HOUSTON – Louis Rodriguez calls it his right to speak freely. That’s why he placed a sign in his front yard, displaying a message to passersby of a “botched raid” that he says took place at his home on Sept. 1.
While Rodriguez says the sign allows neighbors to know what happened, his HOA has given him roughly two weeks to remove it.
He says he won’t.
“I don’t know what the consequences are but I don’t have any intention of taking the sign down, okay. I’m not going to do it,” Rodriguez said.
The sign reads “Botched Raid Sept. 1, 2020.” It refers to the day Harris County Sheriff’s Deputies charged through the front door of his home, claiming to have an arrest warrant.

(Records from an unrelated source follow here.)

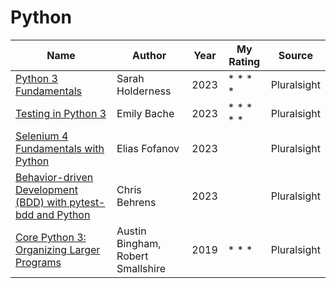 # Python

| Name                                                                                                                              | Author                            | Year | My Rating      | Source      |
| --------------------------------------------------------------------------------------------------------------------------------- | --------------------------------- | ---- | -------------- | ----------- |
| [Python 3 Fundamentals](https://app.pluralsight.com/library/courses/python-3-fundamentals)                                        | Sarah Holderness                  | 2023 | \* \* \* \*    | Pluralsight |
| [Testing in Python 3](https://app.pluralsight.com/library/courses/python-3-testing)                                               | Emily Bache                       | 2023 | \* \* \* \* \* | Pluralsight |
| [Selenium 4 Fundamentals with Python](https://app.pluralsight.com/library/courses/selenium-4-fundamentals-python)                 | Elias Fofanov                     | 2023 |                | Pluralsight |
| [Behavior-driven Development (BDD) with pytest-bdd and Python](https://app.pluralsight.com/library/courses/bdd-pytest-bdd-python) | Chris Behrens                     | 2023 |                | Pluralsight |
| [Core Python 3: Organizing Larger Programs](https://app.pluralsight.com/library/courses/core-python-organizing-larger-programs)   | Austin Bingham, Robert Smallshire | 2019 | \* \* \*       | Pluralsight |
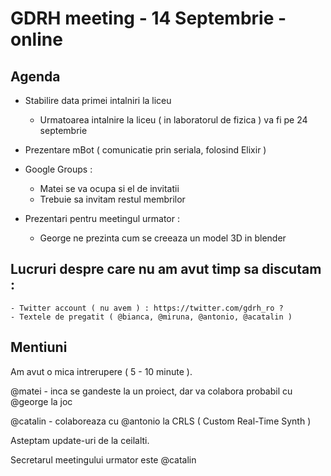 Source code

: ﻿# GDRH meeting - 14 Septembrie - online

## Agenda

* Stabilire data primei intalniri la liceu
	- Urmatoarea intalnire la liceu ( in laboratorul de fizica ) va fi pe 24 septembrie

* Prezentare mBot ( comunicatie prin seriala, folosind Elixir )

* Google Groups :
	- Matei se va ocupa si el de invitatii
	- Trebuie sa invitam restul membrilor

* Prezentari pentru meetingul urmator :
	- George ne prezinta cum se creeaza un model 3D in blender

## Lucruri despre care nu am avut timp sa discutam :
	- Twitter account ( nu avem ) : https://twitter.com/gdrh_ro ?
	- Textele de pregatit ( @bianca, @miruna, @antonio, @acatalin )

## Mentiuni

Am avut o mica intrerupere ( 5 - 10 minute ).

@matei - inca se gandeste la un proiect, dar va colabora probabil cu @george la joc

@catalin - colaboreaza cu @antonio la CRLS ( Custom Real-Time Synth )

Asteptam update-uri de la ceilalti.

Secretarul meetingului urmator este @catalin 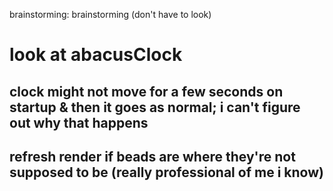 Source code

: brainstorming: brainstorming (don't have to look)

# look at abacusClock
## clock might not move for a few seconds on startup & then it goes as normal; i can't figure out why that happens
## refresh render if beads are where they're not supposed to be (really professional of me i know)
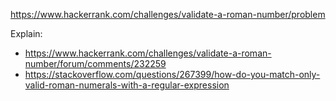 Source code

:https://www.hackerrank.com/challenges/validate-a-roman-number/problem

Explain:

- https://www.hackerrank.com/challenges/validate-a-roman-number/forum/comments/232259
- https://stackoverflow.com/questions/267399/how-do-you-match-only-valid-roman-numerals-with-a-regular-expression
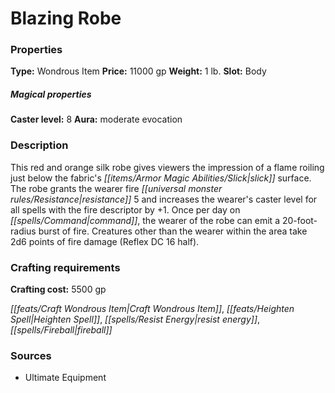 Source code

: ﻿---
Title: "Blazing Robe"
Type: "Wondrous Item"
Price: "11000 gp"
Weight: "1 lb."
Slot: "Body"
Caster level: "8"
Aura: "moderate evocation"
Description: |
  "This red and orange silk robe gives viewers the impression of a flame roiling just below the fabric's slick surface. The robe grants the wearer fire resistance 5 and increases the wearer's caster level for all spells with the fire descriptor by +1. Once per day on command, the wearer of the robe can emit a 20-foot-radius burst of fire. Creatures other than the wearer within the area take 2d6 points of fire damage (Reflex DC 16 half)."
Crafting cost: "5500 gp"
Sources: "['Ultimate Equipment']"
---

# Blazing Robe

### Properties

**Type:** Wondrous Item **Price:** 11000 gp **Weight:** 1 lb. **Slot:** Body

##### Magical properties

**Caster level:** 8 **Aura:** moderate evocation

### Description

This red and orange silk robe gives viewers the impression of a flame roiling just below the fabric's _[[items/Armor Magic Abilities/Slick|slick]]_ surface. The robe grants the wearer fire _[[universal monster rules/Resistance|resistance]]_ 5 and increases the wearer's caster level for all spells with the fire descriptor by +1. Once per day on _[[spells/Command|command]]_, the wearer of the robe can emit a 20-foot-radius burst of fire. Creatures other than the wearer within the area take 2d6 points of fire damage (Reflex DC 16 half).

### Crafting requirements

**Crafting cost:** 5500 gp

_[[feats/Craft Wondrous Item|Craft Wondrous Item]]_, _[[feats/Heighten Spell|Heighten Spell]]_, _[[spells/Resist Energy|resist energy]]_, _[[spells/Fireball|fireball]]_

### Sources

* Ultimate Equipment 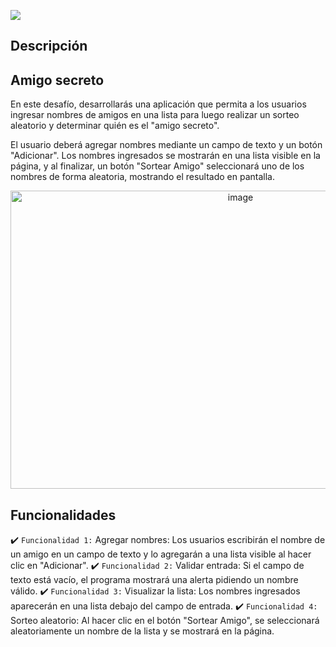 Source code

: <p align="left">
<img src="https://img.shields.io/badge/STATUS-EN%20DESAROLLO-green">
</p>

## Descripción
## Amigo secreto
En este desafío, desarrollarás una aplicación que permita a los usuarios ingresar nombres de amigos en una lista para luego realizar un sorteo aleatorio y determinar quién es el "amigo secreto".

El usuario deberá agregar nombres mediante un campo de texto y un botón "Adicionar". Los nombres ingresados se mostrarán en una lista visible en la página, y al finalizar, un botón "Sortear Amigo" seleccionará uno de los nombres de forma aleatoria, mostrando el resultado en pantalla.

<p align="center">
<img width="720" height="477" alt="image" src="https://github.com/user-attachments/assets/8c0ce876-93f4-450a-b0e5-878cbe325c6a" />
</p>

## Funcionalidades
:heavy_check_mark: `Funcionalidad 1:` Agregar nombres: Los usuarios escribirán el nombre de un amigo en un campo de texto y lo agregarán a una lista visible al hacer clic en "Adicionar".
:heavy_check_mark: `Funcionalidad 2:` Validar entrada: Si el campo de texto está vacío, el programa mostrará una alerta pidiendo un nombre válido.
:heavy_check_mark: `Funcionalidad 3:` Visualizar la lista: Los nombres ingresados aparecerán en una lista debajo del campo de entrada.
:heavy_check_mark: `Funcionalidad 4:` Sorteo aleatorio: Al hacer clic en el botón "Sortear Amigo", se seleccionará aleatoriamente un nombre de la lista y se mostrará en la página.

Deputies had the wrong address.
The person for whom they were looking did not live there. Cellphone video recorded by Rodriguez’s family chronicled the ordeal, from when deputies knocked, to when they used a battle ram to enter the home, to when Rodriguez, a retired HPD officer, was apprehended in front of his family.
“The officers are looking for Curtis Rogers in this house and there is no Curtis Rogers that lives in this house. Sir, you have the wrong house,” a voice can be heard yelling before deputies entered.
“They proceeded to grab me and jack me up inside my house. Detain me. Demean and degrade me in front of my family,” Rodriguez said.
Rodriguez filed a complaint.
KPRC 2 previously reported HCSO acknowledged they entered the wrong home.
Deputies attempting to execute an arrest warrant on Sept. 1 mistakenly approached the wrong home in the 21100 block of Royal Villa Drive and damaged the front door. Deputies subsequently realized they made a mistake and the Sheriff’s Office arranged to have the door replaced. The Sheriff’s Office regrets the mistake and the incident is under review,” the department wrote in a statement in September.
It’s not the sheriff’s office, however, that’s asked Rodriguez to remove the sign — it’s his HOA.
“A lot of people in this neighborhood have signs in their yards. No trespassing signs. Bad dog signs. It’s just a sign,” Rodriguez said.
It’s a sign, Rodriguez said, leaves a simple message — what he said he learned after the ordeal left he and his family shaken.
“Just everyday working citizens,” he said. “I want them to know that this can happen to you at your home.”
KPRC 2 contacted Crest Management, the company that oversees the HOA. A request for comment has not been answered.